21st March 1981

I have just read chapter 6 of "The Brains of Men and Machines" and come to the conclusion that the mechanism I am designing must have in it the ability to continue the pattern recognition hierarchy on and on forever - grouping symbols and giving it a single symbol identity - using this symbol in a group etc. So the function of short-term memory to do this is most important just as the ability to ungroup a symbol into its components.

20th Apr 1981

There is the need for the retention of a goal state. I have [in my model] an increase in the level of attention-interruption-concentration as a result of a good thought but no remembering of the goal state trying to be achieved - unless that is implicitly stored in the address of execution.

21st May 1981

Need to add inter-modal associations - i.e. between different input sources - touch - sight -sound etc.

 - Generalization and over discrimination requires that objects have a number of properties that are common or different. This implies that a single concept is insufficient for generalization and over discrimination. This means my current model can not generalize.

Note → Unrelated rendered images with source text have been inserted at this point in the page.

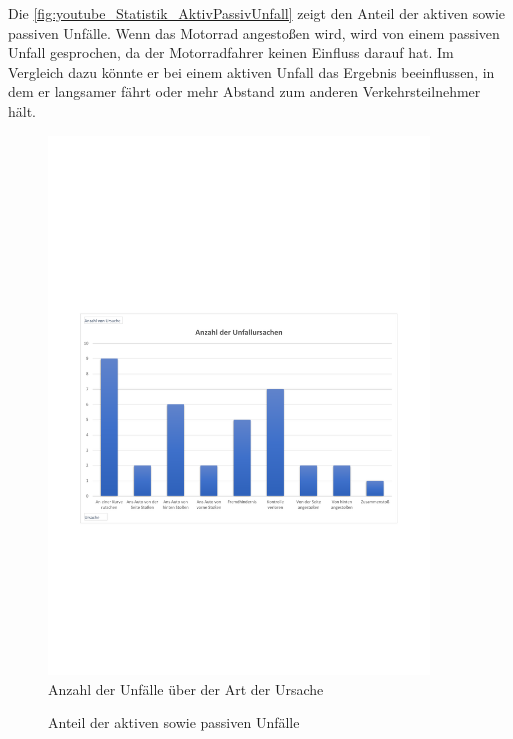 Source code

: Die \autoref{fig:youtube_Statistik_AktivPassivUnfall} zeigt den Anteil der aktiven sowie passiven Unfälle. Wenn das Motorrad angestoßen wird, wird von einem passiven Unfall gesprochen, da der Motorradfahrer keinen Einfluss darauf hat. Im Vergleich dazu könnte er bei einem aktiven Unfall das Ergebnis beeinflussen, in dem er langsamer fährt oder mehr Abstand zum anderen Verkehrsteilnehmer hält.

\begin{figure}[htpb]
	\centering
	\includegraphics[width=0.9\textwidth]{Bilder/youtube_Statistik_AnzahlUnfallUrsachen.pdf}
	\caption{Anzahl der Unfälle über der Art der Ursache}
	\label{fig:youtube_Statistik_AnzahlUnfallUrsachen}
\end{figure}
\begin{figure}[htpb]
	\centering
	\caption{Anteil der aktiven sowie passiven Unfälle}
	\label{fig:youtube_Statistik_AktivPassivUnfall}
\end{figure}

 - I need an association which is the next sight, next sound, next idea, next output etc. which will attract attention just like the associations already generated. This gives locality of associations - remain in the context of the original cue and help in the sequentialization of the order of doing things.

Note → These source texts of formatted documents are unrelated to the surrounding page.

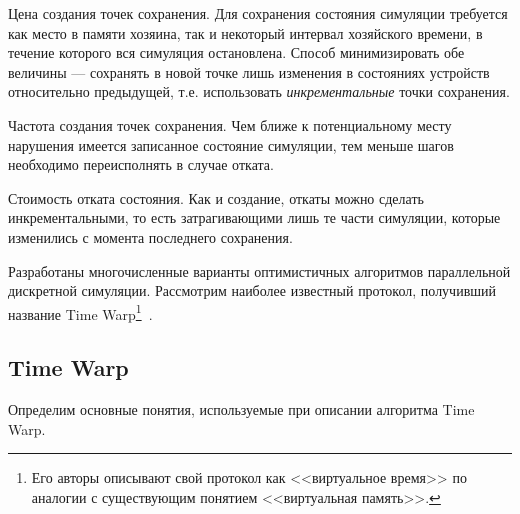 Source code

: \begin{description*}
    \item[Цена создания точек сохранения.] Для сохранения состояния симуляции требуется как место в памяти хозяина, так и некоторый интервал хозяйского времени, в течение которого вся симуляция остановлена. Способ минимизировать обе величины — сохранять в новой точке лишь изменения в состояниях устройств относительно предыдущей, т.е. использовать \textit{инкрементальные} точки сохранения.
    \item[Частота создания точек сохранения.] Чем ближе к потенциальному месту нарушения имеется записанное состояние симуляции, тем меньше шагов необходимо переисполнять в случае отката.
    \item[Стоимость отката состояния.] Как и создание, откаты можно сделать инкрементальными, то есть затрагивающими лишь те части симуляции, которые изменились с момента последнего сохранения.
\end{description*}

Разработаны многочисленные варианты оптимистичных алгоритмов параллельной дискретной симуляции. Рассмотрим наиболее известный протокол, получивший название Time Warp\footnote{Его авторы описывают свой протокол как <<виртуальное время>> по аналогии с существующим понятием <<виртуальная память>>.}~\cite{virtual-time}.

\subsection{Time Warp}

Определим основные понятия, используемые при описании алгоритма Time Warp.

 - Associations should be made based on the assumption of cause and effect relationship between events.

26th July 1981

Interest is the drive. Interest in what to do (if anything) when situation recognized. Interest in what to do (if anything) when new situation. Therefore a new situation provokes attention - observation - by default second time observed - its familiar probably has an associated input. But that is all (implies it is expecting something) Can do a number of possible things.

             1/ reflexive motor   NO!

 YES! 2/ execute associated input -> listen for it. Expect it.

   If input different - new situation

   If input same as expected - then reflexive motor.

Possible associations (cause and effect)

 - Input associates next Input across any number of thoughts but not intervening Output.

 - Input associates next Output across any number of thoughts but not intervening Input.

 - Output associates next Input across any number of thoughts but not intervening Output.

 - Output associates next Output across any number of thoughts but not intervening Input.

i.e. I associates with next I or O which ever comes 1st.

     O associates with next I or O which ever comes 1st.

 - Rewards / punishments should also halt any further associations.

Thoughts are symbolic manipulation which allows one to model ones environment without suffering the consequences of real life. One can think through a situation sequentially searching for cause and effect and evaluating desirability of actions and consequences before acting.

2nd Aug 1981

Ideas cannot be associated across inputs.

 - The context problem we must resolve is that a resulting input is only associated with an output if the output is done in a specific context i.e. an original input cue.

16th Aug 1981

Thinking is a process to model the external world by going through the conceptual representations (internalized inputs/outputs) and predicting the outcome. Thinking is made up of expectations - predictions based on experience.

 - Presumably when one is thinking and comes across a concept that "has negative connotations" one does not do the actions which would result in it. If one comes across "positive connotations" one would do the actions - starting from the original input that instigated the line of thought.

 - Two modes of thought are executing mode where the thought process exists and one is just following the steps and the other is free thought where associated ideas interrupt the process. One could look upon it as procedures that are continually being perfected.

We currently execute the past experiences even if it was not rewarded. This implies past actions taken were acceptable (not punished) but we are really not furthering our goal by doing this since we are not pursuing interesting things.

Let us reflect on 26th July 1981 some more.

1 New Input - interest

2 Same input - familiar   expecting previous associated input - store idea of input

3 Next input - not familiar - not same as expected before(idea of input) -> interest -> any associated output, input etc. go to 1 or 2

   - same as expected - reflexive motor

4 Same input - familiar - associated output - store idea of output - do it.

   - expecting some input so go to this process #3 - not familiar

 - In this scenario - no punish or reward - always trying new things on environment so never have a repetitive input stream.

 - The same process should apply to thought process.

 New concept - interested

 Same concept - familiar   - expecting previous associated concept

Or should it? Or does it?  The purpose of actions in environment is to be interested in it and adapt to it. In the absence of rewards & punishment the above scenario works - trial and error. The purpose of thought is to model the actions and environment. We must learn to do correct actions and we must learn to think - therefore one must be trying to think - and not repeat unsuccessful thought sequences. Does one learn to think?

No such thing as unsuccessful thought sequence! Is it the content of thinking that is learned or do we learn new + different thinking processes?

 - Thought models environment - Inputs and action - outputs as well as reward/punishment, therefore it models trying to achieve concept of reward and avoid concept of punishment.

 - Go back to process applied to thought!

1 New input idea - interested

2 Same input idea - familiar - possible associated same input

     Or possible associated different input.

  If input idea is same as associated input then look for associated output.

  If input idea different from associated input then store new idea of input, go to 1 or 2.